How can a 800MB csv file consume 118 GB memory ?

Also, there is not 'predict_proba' attribute in DaskXgbClassifier, so metrics like roc_auc gives error.

Currently, we are using xgboost with sklearn gridsearch(to distribute the fits). With large datasets, hyper-parameter tuning jobs with 4k-5k fits take days to complete on EC2 and sagemaker.

We are trying dask xgboost to reduce training time.

trivialfis commented 4 years ago

Hi thanks for rasing an issue. Here are some questions:

How sparse is your dataset?
Also where's the gridsearch coming from? Skl or dask ml.
Did you encode your label to be discrete values?
Lastly are you pulling Xgboost from master branch? If so which commit it's?

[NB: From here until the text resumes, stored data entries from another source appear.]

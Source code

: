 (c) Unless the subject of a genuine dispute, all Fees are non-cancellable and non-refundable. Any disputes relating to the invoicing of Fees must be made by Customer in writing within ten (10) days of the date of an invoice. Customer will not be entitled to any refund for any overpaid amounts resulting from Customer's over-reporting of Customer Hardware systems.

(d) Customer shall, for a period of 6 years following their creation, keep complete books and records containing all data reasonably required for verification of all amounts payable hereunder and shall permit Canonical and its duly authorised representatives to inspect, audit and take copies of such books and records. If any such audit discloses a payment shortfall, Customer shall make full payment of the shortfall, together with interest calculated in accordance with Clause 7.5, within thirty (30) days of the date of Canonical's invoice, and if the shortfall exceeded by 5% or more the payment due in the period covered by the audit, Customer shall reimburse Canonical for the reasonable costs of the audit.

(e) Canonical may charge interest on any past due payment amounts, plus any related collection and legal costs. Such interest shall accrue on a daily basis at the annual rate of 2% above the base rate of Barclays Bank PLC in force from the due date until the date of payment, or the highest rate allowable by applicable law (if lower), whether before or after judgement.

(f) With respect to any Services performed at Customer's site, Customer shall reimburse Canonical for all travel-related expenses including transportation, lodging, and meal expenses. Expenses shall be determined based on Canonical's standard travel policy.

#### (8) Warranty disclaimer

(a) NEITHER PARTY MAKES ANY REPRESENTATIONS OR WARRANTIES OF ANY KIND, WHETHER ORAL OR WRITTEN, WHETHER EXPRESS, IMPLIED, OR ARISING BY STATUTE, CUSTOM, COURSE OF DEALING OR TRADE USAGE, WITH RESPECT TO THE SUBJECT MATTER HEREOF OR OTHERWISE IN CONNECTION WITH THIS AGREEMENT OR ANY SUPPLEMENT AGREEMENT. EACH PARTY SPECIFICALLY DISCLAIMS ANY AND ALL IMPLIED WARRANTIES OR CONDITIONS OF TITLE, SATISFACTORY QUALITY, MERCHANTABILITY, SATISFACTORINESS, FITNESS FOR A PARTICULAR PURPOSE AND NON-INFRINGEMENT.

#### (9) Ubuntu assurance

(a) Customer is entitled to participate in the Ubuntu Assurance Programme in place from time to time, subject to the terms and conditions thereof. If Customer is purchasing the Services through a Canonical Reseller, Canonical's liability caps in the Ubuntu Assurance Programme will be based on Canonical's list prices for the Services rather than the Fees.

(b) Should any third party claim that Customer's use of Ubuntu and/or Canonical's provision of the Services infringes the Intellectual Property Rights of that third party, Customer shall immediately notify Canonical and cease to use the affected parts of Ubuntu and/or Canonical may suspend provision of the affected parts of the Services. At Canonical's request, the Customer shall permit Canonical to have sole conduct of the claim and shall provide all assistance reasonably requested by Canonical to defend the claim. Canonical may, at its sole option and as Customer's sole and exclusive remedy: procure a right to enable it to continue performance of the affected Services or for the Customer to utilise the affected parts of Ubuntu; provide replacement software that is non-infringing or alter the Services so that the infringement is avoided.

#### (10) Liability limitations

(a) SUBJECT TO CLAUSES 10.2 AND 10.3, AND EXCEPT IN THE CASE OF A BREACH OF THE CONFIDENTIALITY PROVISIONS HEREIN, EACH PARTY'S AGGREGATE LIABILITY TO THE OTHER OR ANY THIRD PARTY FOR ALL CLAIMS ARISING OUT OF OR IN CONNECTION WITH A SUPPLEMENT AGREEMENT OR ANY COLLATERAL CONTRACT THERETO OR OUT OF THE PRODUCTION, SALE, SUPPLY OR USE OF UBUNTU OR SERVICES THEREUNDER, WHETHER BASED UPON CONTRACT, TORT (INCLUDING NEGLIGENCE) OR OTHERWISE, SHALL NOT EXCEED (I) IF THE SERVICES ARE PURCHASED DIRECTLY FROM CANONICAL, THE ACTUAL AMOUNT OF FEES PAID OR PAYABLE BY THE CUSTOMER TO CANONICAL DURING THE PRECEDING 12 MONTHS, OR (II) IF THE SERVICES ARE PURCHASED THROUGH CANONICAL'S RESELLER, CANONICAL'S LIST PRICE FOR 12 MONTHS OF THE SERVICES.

harshit-2115 commented 4 years ago

Thanks for the prompt reply.

shape of dataset is 850k x 244. sparsity(0s) = 65%.
I am using skl gridsearch.
yeah, the label only contains two classes 0 and 1
xgboost version '1.0.2'

@trivialfis

harshit-2115 commented 4 years ago

import os
import pandas as pd
import numpy as np
from sklearn.pipeline import Pipeline, make_pipeline, FeatureUnion
from sklearn.base import TransformerMixin, BaseEstimator
from sklearn.pipeline import FeatureUnion, Parallel, delayed,    _fit_transform_one, _transform_one
from sklearn.model_selection import GridSearchCV
from sklearn import model_selection

import xgboost
import json

from sklearn.preprocessing import QuantileTransformer
from sklearn.metrics import accuracy_score,roc_curve,roc_auc_score
from sklearn.metrics import make_scorer
from sklearn.experimental import enable_iterative_imputer
from sklearn.datasets import make_classification
from sklearn.impute import IterativeImputer, MissingIndicator
import random

import dask.dataframe as dd
import dask.array as da
from dask.distributed import LocalCluster, Client

cluster = LocalCluster(n_workers=10)
client = Client(cluster)
client

X, y = make_classification(n_features=244, n_samples=815414, n_classes=2)

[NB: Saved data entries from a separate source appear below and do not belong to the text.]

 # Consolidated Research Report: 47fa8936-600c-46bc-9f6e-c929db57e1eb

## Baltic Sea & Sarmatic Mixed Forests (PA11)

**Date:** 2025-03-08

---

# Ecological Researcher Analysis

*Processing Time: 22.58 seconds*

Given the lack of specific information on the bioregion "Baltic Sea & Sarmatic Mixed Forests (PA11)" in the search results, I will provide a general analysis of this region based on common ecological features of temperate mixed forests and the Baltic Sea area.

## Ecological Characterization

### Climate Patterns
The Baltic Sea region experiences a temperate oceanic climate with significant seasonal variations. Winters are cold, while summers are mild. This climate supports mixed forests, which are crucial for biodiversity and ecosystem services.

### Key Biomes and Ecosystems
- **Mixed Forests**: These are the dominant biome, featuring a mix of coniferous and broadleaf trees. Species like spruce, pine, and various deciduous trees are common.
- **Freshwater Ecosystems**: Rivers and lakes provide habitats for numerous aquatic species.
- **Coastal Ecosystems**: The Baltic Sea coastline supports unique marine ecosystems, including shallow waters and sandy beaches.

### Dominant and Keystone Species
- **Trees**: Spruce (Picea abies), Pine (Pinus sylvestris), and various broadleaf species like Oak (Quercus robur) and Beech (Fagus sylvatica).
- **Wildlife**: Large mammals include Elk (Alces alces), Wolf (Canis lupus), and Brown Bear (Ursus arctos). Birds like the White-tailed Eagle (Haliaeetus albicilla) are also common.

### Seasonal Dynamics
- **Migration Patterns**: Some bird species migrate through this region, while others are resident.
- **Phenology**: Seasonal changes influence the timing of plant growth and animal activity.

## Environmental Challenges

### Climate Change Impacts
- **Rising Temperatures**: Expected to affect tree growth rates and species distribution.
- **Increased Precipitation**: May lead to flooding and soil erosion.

DX = da.from_array(X, chunks = 200000)
Dy = da.from_array(y, chunks = 200000)

post_pipe = Pipeline([
('impute', IterativeImputer(n_nearest_features = 5,max_iter = 100,random_state=0)),
('qt',QuantileTransformer(n_quantiles=10))])

pi = xgboost.dask.DaskXGBClassifier(tree_method='hist')
pi.client = client

param_grid ={
    'learning_rate':[0.1, 0.2],
    'n_estimators':[100],
    'reg_lambda': [0.7],
    }

kfold = 5
skf = model_selection.StratifiedKFold(
    n_splits=kfold, shuffle=True,random_state=30
)

clf = GridSearchCV(
        estimator=pi,
        param_grid=param_grid,
        verbose=5,
        cv=skf,
        iid=True,
        return_train_score=True,
        scoring='neg_mean_squared_error',
        refit=False    
    )

pp = post_pipe.fit_transform(DX,Dy)        

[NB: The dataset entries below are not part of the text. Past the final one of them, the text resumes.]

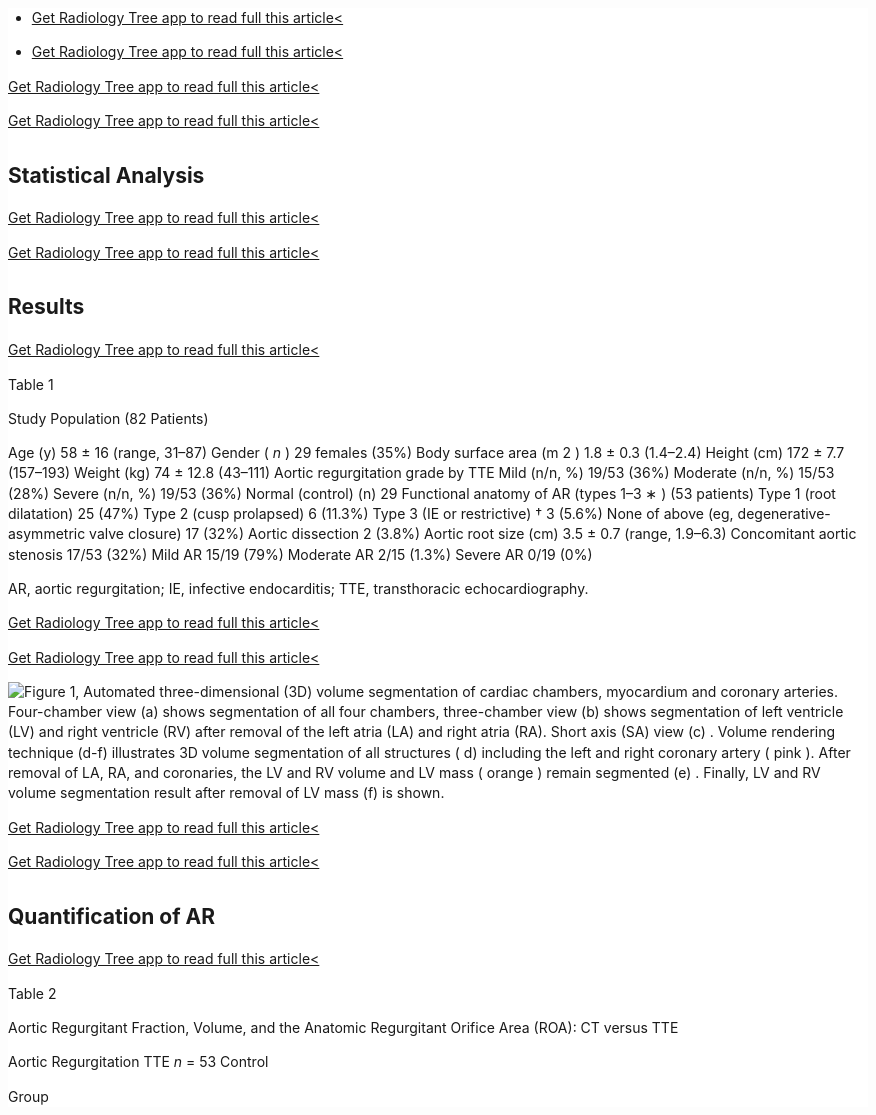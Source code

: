 - [Get Radiology Tree app to read full this article<](https://clinicalpub.com/app)

- [Get Radiology Tree app to read full this article<](https://clinicalpub.com/app)


[Get Radiology Tree app to read full this article<](https://clinicalpub.com/app)

[Get Radiology Tree app to read full this article<](https://clinicalpub.com/app)

## Statistical Analysis

[Get Radiology Tree app to read full this article<](https://clinicalpub.com/app)

[Get Radiology Tree app to read full this article<](https://clinicalpub.com/app)

## Results

[Get Radiology Tree app to read full this article<](https://clinicalpub.com/app)

Table 1


Study Population (82 Patients)


Age (y) 58 ± 16 (range, 31–87) Gender ( _n_ ) 29 females (35%) Body surface area (m  2  ) 1.8 ± 0.3 (1.4–2.4) Height (cm) 172 ± 7.7 (157–193) Weight (kg) 74 ± 12.8 (43–111) Aortic regurgitation grade by TTE Mild (n/n, %) 19/53 (36%) Moderate (n/n, %) 15/53 (28%) Severe (n/n, %) 19/53 (36%) Normal (control) (n) 29 Functional anatomy of AR (types 1–3  ∗  ) (53 patients) Type 1 (root dilatation) 25 (47%) Type 2 (cusp prolapsed) 6 (11.3%) Type 3 (IE or restrictive)  †  3 (5.6%) None of above (eg, degenerative-asymmetric valve closure) 17 (32%) Aortic dissection 2 (3.8%) Aortic root size (cm) 3.5 ± 0.7 (range, 1.9–6.3) Concomitant aortic stenosis 17/53 (32%) Mild AR 15/19 (79%) Moderate AR 2/15 (1.3%) Severe AR 0/19 (0%)

AR, aortic regurgitation; IE, infective endocarditis; TTE, transthoracic echocardiography.


[Get Radiology Tree app to read full this article<](https://clinicalpub.com/app)

[Get Radiology Tree app to read full this article<](https://clinicalpub.com/app)

![Figure 1, Automated three-dimensional (3D) volume segmentation of cardiac chambers, myocardium and coronary arteries. Four-chamber view (a) shows segmentation of all four chambers, three-chamber view (b) shows segmentation of left ventricle (LV) and right ventricle (RV) after removal of the left atria (LA) and right atria (RA). Short axis (SA) view (c) . Volume rendering technique (d-f) illustrates 3D volume segmentation of all structures ( d) including the left and right coronary artery ( pink ). After removal of LA, RA, and coronaries, the LV and RV volume and LV mass ( orange ) remain segmented (e) . Finally, LV and RV volume segmentation result after removal of LV mass (f) is shown.](https://storage.googleapis.com/dl.dentistrykey.com/clinical/QuantificationofAorticRegurgitantFractionandVolumewithMultidetectorComputedTomography/0_1s20S1076633210006276.jpg)

[Get Radiology Tree app to read full this article<](https://clinicalpub.com/app)

[Get Radiology Tree app to read full this article<](https://clinicalpub.com/app)

## Quantification of AR

[Get Radiology Tree app to read full this article<](https://clinicalpub.com/app)

Table 2


Aortic Regurgitant Fraction, Volume, and the Anatomic Regurgitant Orifice Area (ROA): CT versus TTE


Aortic Regurgitation TTE _n_ = 53 Control

Group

clf.fit(da.from_array(pp, chunks=200000), Dy)

I am trying the same on a sample dataset. It runs with worker=1 but with workers > 1, it is still giving the same 'Label set is empty' warning.

trivialfis commented 4 years ago

You may want to pull in the latest XGBoost, as we fixed a prediction bug recently.
I don't think the memory consumption comes from XGBoost, rather it's somewhere in your pipeline. I checked XGBoost's own memory consumption by loading some datasets directly and it works fine. XGBoost just force the lazy computation to materialize for pulling data into c++ core. Sometimes others believes it's XGBoost's error. Also sometimes Python libraries are not very memory efficient. Quoting from https://wesmckinney.com/blog/apache-arrow-pandas-internals/

pandas rule of thumb: have 5 to 10 times as much RAM as the size of your dataset
The empty label warning is a sign that, your data is not well balanced among workers. Some workers have empty dataset.

harshit-2115 commented 4 years ago

How to balance the data between workers ? I get the same warning on the sample dataset too. Can you please debug the sample dataset script and post the changes required to balance the data between workers ?

sandys commented 4 years ago

hi guys - we have the same issue. @trivialfis if you can post a recommended script, it will be great and we will follow the same.

trivialfis commented 4 years ago

Em .. Sometimes its the chunk size, sometimes it's other problems. XGBoost does not move data, it accepts whatever dask provides for each worker. Let me take a look.

trivialfis commented 4 years ago

In the sample script above posted by @harshit-2115 , reducing the chunk size should balance the data enough to prevent starved workers:

from sklearn.pipeline import Pipeline
from sklearn.model_selection import GridSearchCV
from sklearn import model_selection

import xgboost

from sklearn.preprocessing import QuantileTransformer
from sklearn.datasets import make_classification

import dask.array as da
from dask.distributed import LocalCluster, Client

if __name__ == '__main__':
    cluster = LocalCluster(n_workers=10, memory_limit='8GB')
    print(cluster.dashboard_link)
    client = Client(cluster)

    X, y = make_classification(n_features=244, n_samples=815414, n_classes=2)

    chunk_size = 1500

    DX = da.from_array(X, chunks=chunk_size)
    Dy = da.from_array(y, chunks=chunk_size)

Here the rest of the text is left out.